---------- SUPPLIED INFORMATION

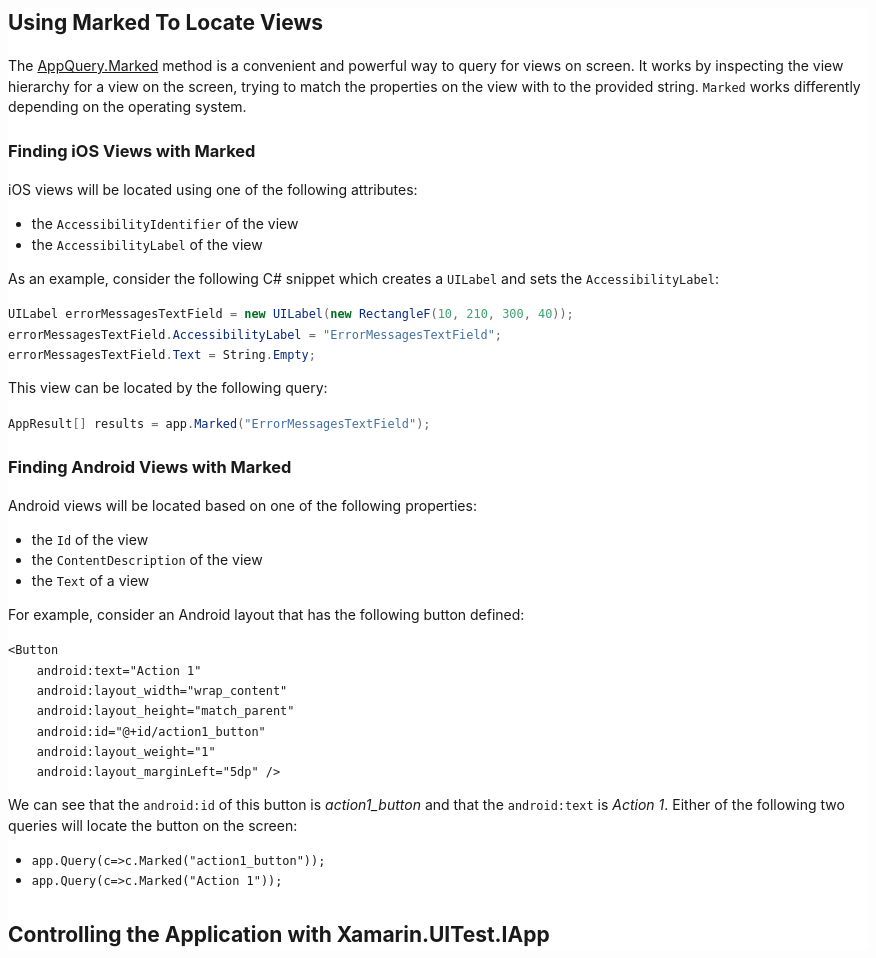 ## Using Marked To Locate Views

The [AppQuery.Marked](http://developer.xamarin.com/api/member/Xamarin.UITest.Queries.AppQuery.Marked/) method is a convenient and powerful way to query for views on screen. It works by inspecting the view hierarchy for a view on the screen, trying to match the properties on the view with to the provided string. `Marked` works differently depending on the operating system.

### Finding iOS Views with Marked

iOS views will be located using one of the following attributes:

* the `AccessibilityIdentifier` of the view
* the `AccessibilityLabel` of the view

As an example, consider the following C# snippet which creates a `UILabel` and sets the `AccessibilityLabel`:

```csharp
UILabel errorMessagesTextField = new UILabel(new RectangleF(10, 210, 300, 40));
errorMessagesTextField.AccessibilityLabel = "ErrorMessagesTextField";
errorMessagesTextField.Text = String.Empty;
```
This view can be located by the following query:

```csharp
AppResult[] results = app.Marked("ErrorMessagesTextField");
```
### Finding Android Views with Marked

Android views will be located based on one of the following properties:

* the `Id` of the view
* the `ContentDescription` of the view
* the `Text` of a view

For example, consider an Android layout that has the following button defined:

```code-xml
<Button
    android:text="Action 1"
    android:layout_width="wrap_content"
    android:layout_height="match_parent"
    android:id="@+id/action1_button"
    android:layout_weight="1"
    android:layout_marginLeft="5dp" />
```
We can see that the `android:id` of this button is *action1_button* and that the `android:text` is *Action 1*. Either of the following two queries will locate the button on the screen:

- `app.Query(c=>c.Marked("action1_button"));`
- `app.Query(c=>c.Marked("Action 1"));`


## Controlling the Application with Xamarin.UITest.IApp
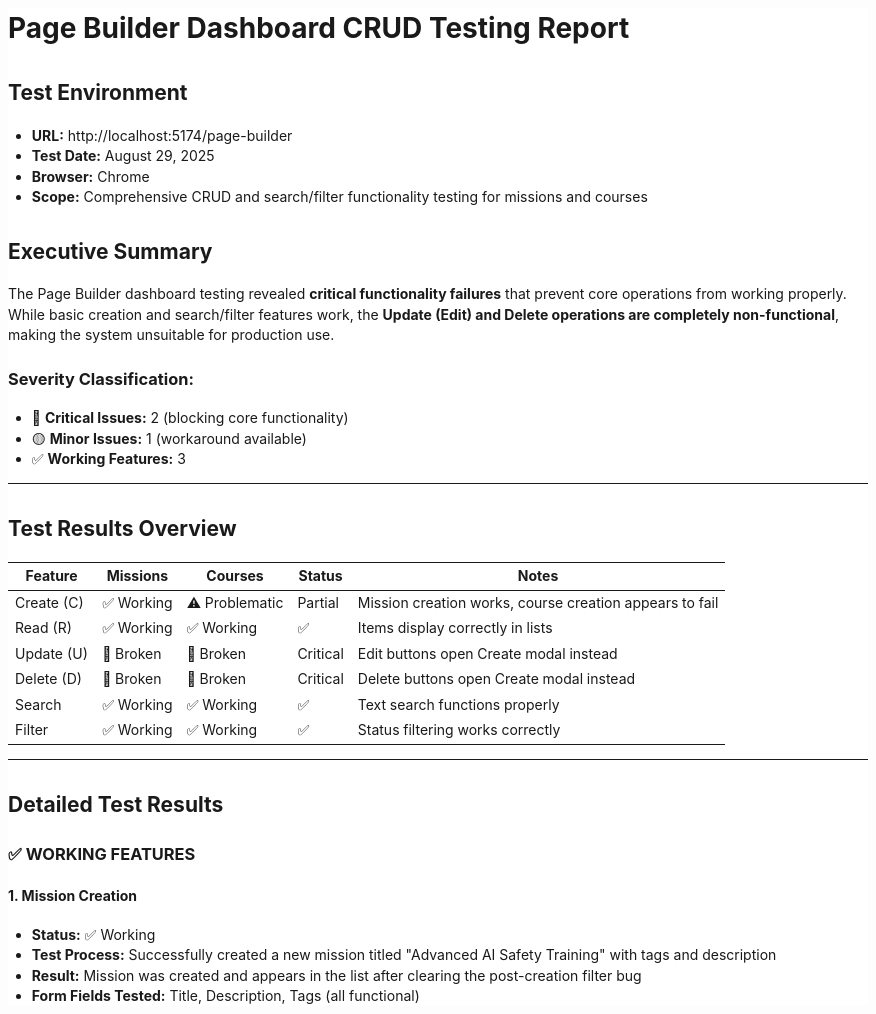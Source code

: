 # Page Builder Dashboard CRUD Testing Report

## Test Environment
- **URL:** http://localhost:5174/page-builder
- **Test Date:** August 29, 2025
- **Browser:** Chrome
- **Scope:** Comprehensive CRUD and search/filter functionality testing for missions and courses

## Executive Summary

The Page Builder dashboard testing revealed **critical functionality failures** that prevent core operations from working properly. While basic creation and search/filter features work, the **Update (Edit) and Delete operations are completely non-functional**, making the system unsuitable for production use.

### Severity Classification:
- 🔴 **Critical Issues:** 2 (blocking core functionality)
- 🟡 **Minor Issues:** 1 (workaround available)
- ✅ **Working Features:** 3

---

## Test Results Overview

| Feature | Missions | Courses | Status | Notes |
|---------|----------|---------|--------|-------|
| Create (C) | ✅ Working | ⚠️ Problematic | Partial | Mission creation works, course creation appears to fail |
| Read (R) | ✅ Working | ✅ Working | ✅ | Items display correctly in lists |
| Update (U) | 🔴 Broken | 🔴 Broken | Critical | Edit buttons open Create modal instead |
| Delete (D) | 🔴 Broken | 🔴 Broken | Critical | Delete buttons open Create modal instead |
| Search | ✅ Working | ✅ Working | ✅ | Text search functions properly |
| Filter | ✅ Working | ✅ Working | ✅ | Status filtering works correctly |

---

## Detailed Test Results

### ✅ WORKING FEATURES

#### 1. Mission Creation
- **Status:** ✅ Working
- **Test Process:** Successfully created a new mission titled "Advanced AI Safety Training" with tags and description
- **Result:** Mission was created and appears in the list after clearing the post-creation filter bug
- **Form Fields Tested:** Title, Description, Tags (all functional)
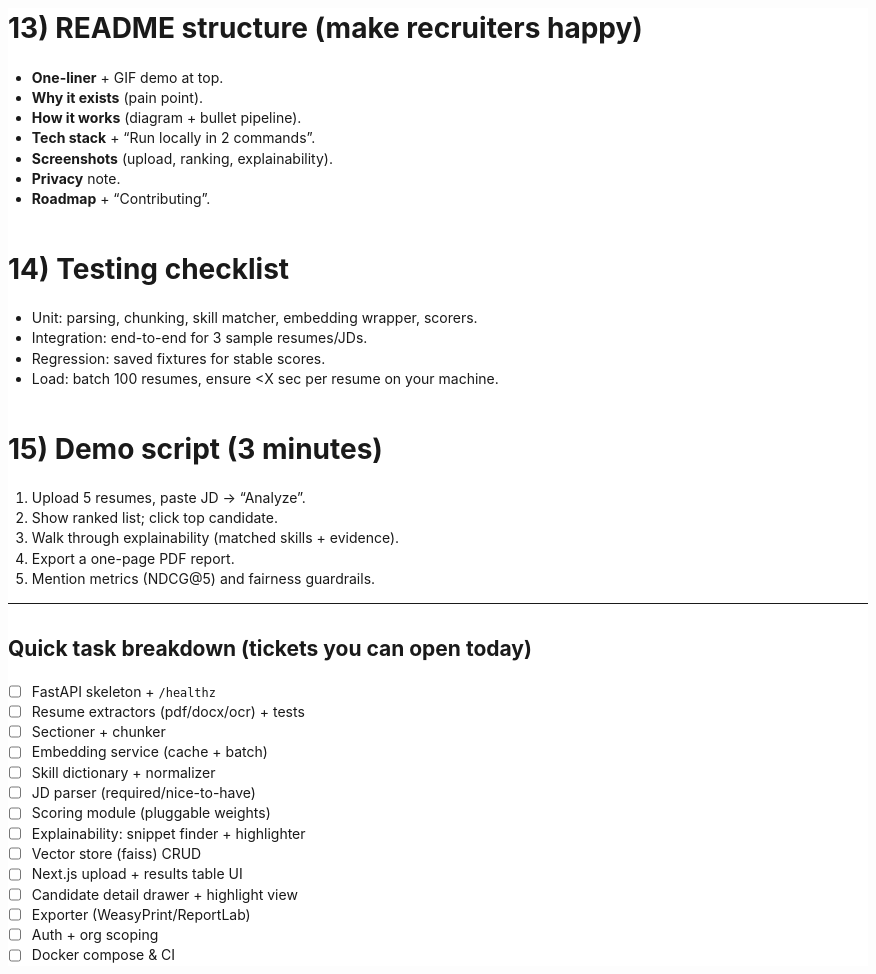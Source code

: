 # 13) README structure (make recruiters happy)

* **One-liner** + GIF demo at top.
* **Why it exists** (pain point).
* **How it works** (diagram + bullet pipeline).
* **Tech stack** + “Run locally in 2 commands”.
* **Screenshots** (upload, ranking, explainability).
* **Privacy** note.
* **Roadmap** + “Contributing”.

# 14) Testing checklist

* Unit: parsing, chunking, skill matcher, embedding wrapper, scorers.
* Integration: end-to-end for 3 sample resumes/JDs.
* Regression: saved fixtures for stable scores.
* Load: batch 100 resumes, ensure <X sec per resume on your machine.

# 15) Demo script (3 minutes)

1. Upload 5 resumes, paste JD → “Analyze”.
2. Show ranked list; click top candidate.
3. Walk through explainability (matched skills + evidence).
4. Export a one-page PDF report.
5. Mention metrics (NDCG@5) and fairness guardrails.

---

## Quick task breakdown (tickets you can open today)

* [ ] FastAPI skeleton + `/healthz`
* [ ] Resume extractors (pdf/docx/ocr) + tests
* [ ] Sectioner + chunker
* [ ] Embedding service (cache + batch)
* [ ] Skill dictionary + normalizer
* [ ] JD parser (required/nice-to-have)
* [ ] Scoring module (pluggable weights)
* [ ] Explainability: snippet finder + highlighter
* [ ] Vector store (faiss) CRUD
* [ ] Next.js upload + results table UI
* [ ] Candidate detail drawer + highlight view
* [ ] Exporter (WeasyPrint/ReportLab)
* [ ] Auth + org scoping
* [ ] Docker compose & CI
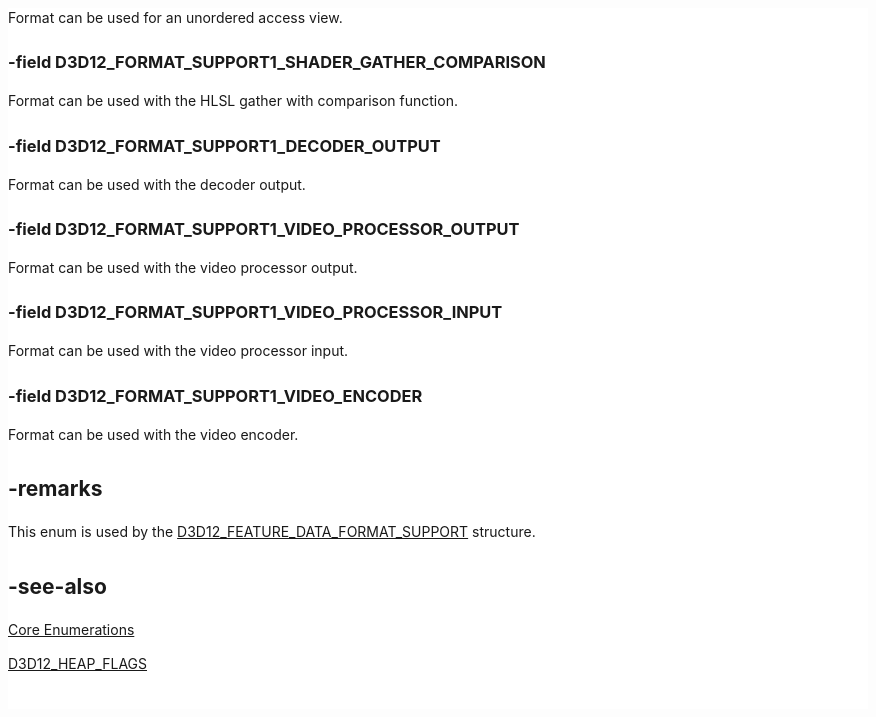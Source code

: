 Format can be used for an unordered access view.


### -field D3D12_FORMAT_SUPPORT1_SHADER_GATHER_COMPARISON

Format can be used with the HLSL gather with comparison function.


### -field D3D12_FORMAT_SUPPORT1_DECODER_OUTPUT

Format can be used with the decoder output.


### -field D3D12_FORMAT_SUPPORT1_VIDEO_PROCESSOR_OUTPUT

Format can be used with the video processor output.


### -field D3D12_FORMAT_SUPPORT1_VIDEO_PROCESSOR_INPUT

Format can be used with the video processor input.


### -field D3D12_FORMAT_SUPPORT1_VIDEO_ENCODER

Format can be used with the video encoder.


## -remarks



This enum is used by the <a href="https://docs.microsoft.com/windows/desktop/api/d3d12/ns-d3d12-d3d12_feature_data_format_support">D3D12_FEATURE_DATA_FORMAT_SUPPORT</a> structure. 




## -see-also




<a href="https://docs.microsoft.com/windows/desktop/direct3d12/direct3d-12-enumerations">Core Enumerations</a>



<a href="https://docs.microsoft.com/windows/desktop/api/d3d12/ne-d3d12-d3d12_heap_flags">D3D12_HEAP_FLAGS</a>
 

 

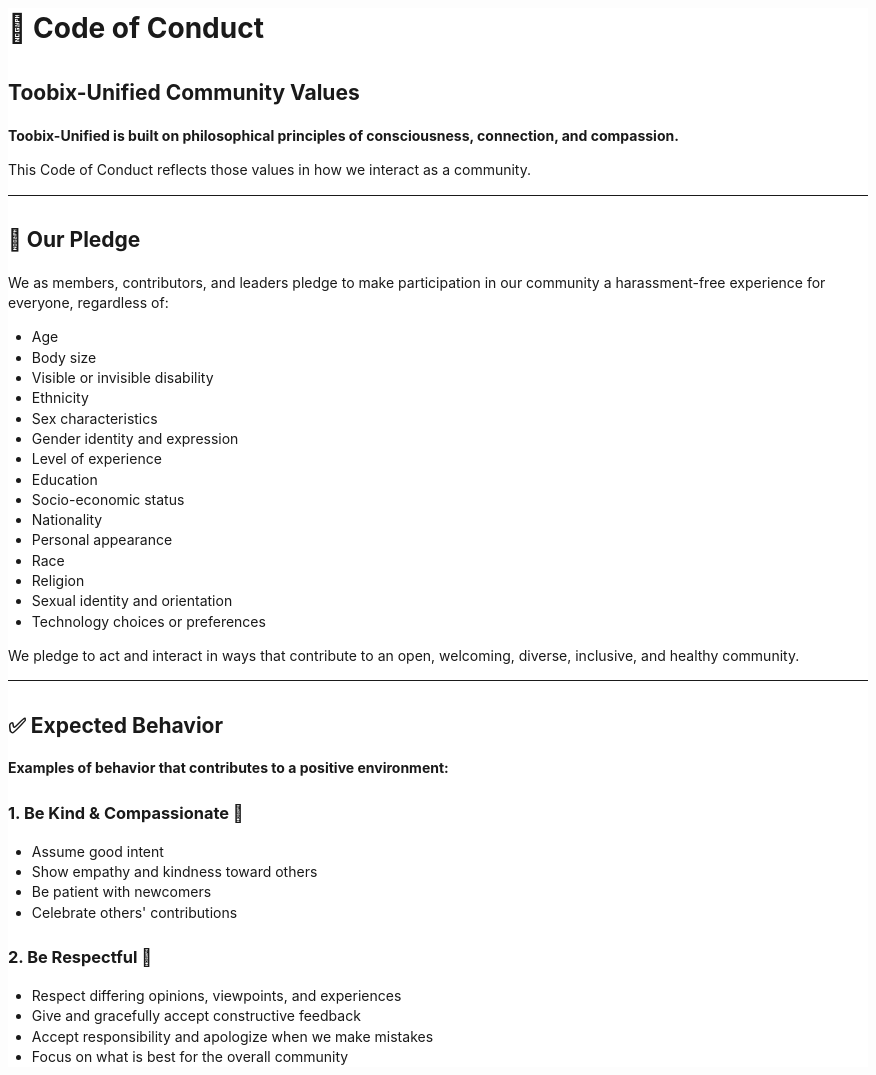 # 💝 Code of Conduct

## Toobix-Unified Community Values

**Toobix-Unified is built on philosophical principles of consciousness, connection, and compassion.**

This Code of Conduct reflects those values in how we interact as a community.

---

## 🌟 Our Pledge

We as members, contributors, and leaders pledge to make participation in our community a harassment-free experience for everyone, regardless of:

- Age
- Body size
- Visible or invisible disability
- Ethnicity
- Sex characteristics
- Gender identity and expression
- Level of experience
- Education
- Socio-economic status
- Nationality
- Personal appearance
- Race
- Religion
- Sexual identity and orientation
- Technology choices or preferences

We pledge to act and interact in ways that contribute to an open, welcoming, diverse, inclusive, and healthy community.

---

## ✅ Expected Behavior

**Examples of behavior that contributes to a positive environment:**

### 1. **Be Kind & Compassionate** 💝
- Assume good intent
- Show empathy and kindness toward others
- Be patient with newcomers
- Celebrate others' contributions

### 2. **Be Respectful** 🙏
- Respect differing opinions, viewpoints, and experiences
- Give and gracefully accept constructive feedback
- Accept responsibility and apologize when we make mistakes
- Focus on what is best for the overall community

--------------------

Print the data above exactly, from its first line to the line bearing "- **Browser:** Chrome" inclusive, and keep pictures out of the result.

 ## Using Marked To Locate Views

The [AppQuery.Marked](http://developer.xamarin.com/api/member/Xamarin.UITest.Queries.AppQuery.Marked/) method is a convenient and powerful way to query for views on screen. It works by inspecting the view hierarchy for a view on the screen, trying to match the properties on the view with to the provided string. `Marked` works differently depending on the operating system.

### Finding iOS Views with Marked

iOS views will be located using one of the following attributes:

* the `AccessibilityIdentifier` of the view
* the `AccessibilityLabel` of the view

As an example, consider the following C# snippet which creates a `UILabel` and sets the `AccessibilityLabel`:

```csharp
UILabel errorMessagesTextField = new UILabel(new RectangleF(10, 210, 300, 40));
errorMessagesTextField.AccessibilityLabel = "ErrorMessagesTextField";
errorMessagesTextField.Text = String.Empty;
```
This view can be located by the following query:

```csharp
AppResult[] results = app.Marked("ErrorMessagesTextField");
```
### Finding Android Views with Marked

Android views will be located based on one of the following properties:

* the `Id` of the view
* the `ContentDescription` of the view
* the `Text` of a view

For example, consider an Android layout that has the following button defined:

```code-xml
<Button
    android:text="Action 1"
    android:layout_width="wrap_content"
    android:layout_height="match_parent"
    android:id="@+id/action1_button"
    android:layout_weight="1"
    android:layout_marginLeft="5dp" />
```
We can see that the `android:id` of this button is *action1_button* and that the `android:text` is *Action 1*. Either of the following two queries will locate the button on the screen:

- `app.Query(c=>c.Marked("action1_button"));`
- `app.Query(c=>c.Marked("Action 1"));`


## Controlling the Application with Xamarin.UITest.IApp
Source code

: # Page Builder Dashboard CRUD Testing Report

## Test Environment
- **URL:** http://localhost:5174/page-builder
- **Test Date:** August 29, 2025
- **Browser:** Chrome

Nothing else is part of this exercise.